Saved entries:
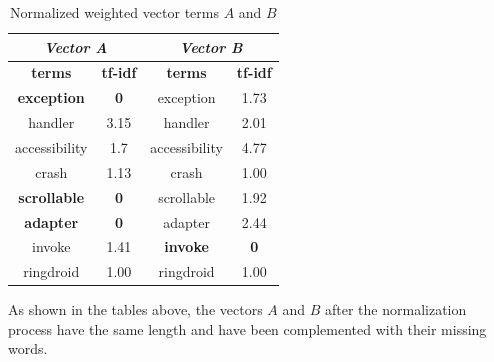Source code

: \begin{table}[htb]
\centering
\caption{Normalized weighted vector terms $A$ and $B$}
\label{tbl: afternormal}
\begin{tabular}{|c|c|c|c|}
\hline
\multicolumn{2}{|c|}{{\color[HTML]{000000} \textit{\textbf{Vector A}}}} & \multicolumn{2}{c|}{{\color[HTML]{000000} \textit{\textbf{Vector B}}}} \\ \hline
\textbf{terms}                     & \textbf{tf-idf}                    & \textbf{terms}                    & \textbf{tf-idf}                    \\ \hline
\textbf{exception}                          & \textbf{0}                         & exception                         & 1.73                               \\ \hline
handler                            & 3.15                               & handler                           & 2.01                               \\ \hline
accessibility                      & 1.7                                & accessibility                     & 4.77                               \\ \hline
crash                              & 1.13                               & crash                             & 1.00                               \\ \hline
\textbf{scrollable}                         & \textbf{0}                         & scrollable                        & 1.92                               \\ \hline
\textbf{adapter}                            & \textbf{0}                         & adapter                           & 2.44                               \\ \hline
invoke                             & 1.41                               & \textbf{invoke}                            & \textbf{0}                         \\ \hline
ringdroid                          & 1.00                               & ringdroid                         & 1.00                               \\ \hline
\end{tabular}
\end{table}
As shown in the tables above, the vectors $A$ and $B$ after the normalization process have the same length and have been complemented with their missing words.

## EXERCISE BRIEF
Extract every line from the records above that contains the word "terms".

## RESPONSE BELOW
\caption{Normalized weighted vector terms $A$ and $B$}
\textbf{terms}                     & \textbf{tf-idf}                    & \textbf{terms}                    & \textbf{tf-idf}                    \\ \hline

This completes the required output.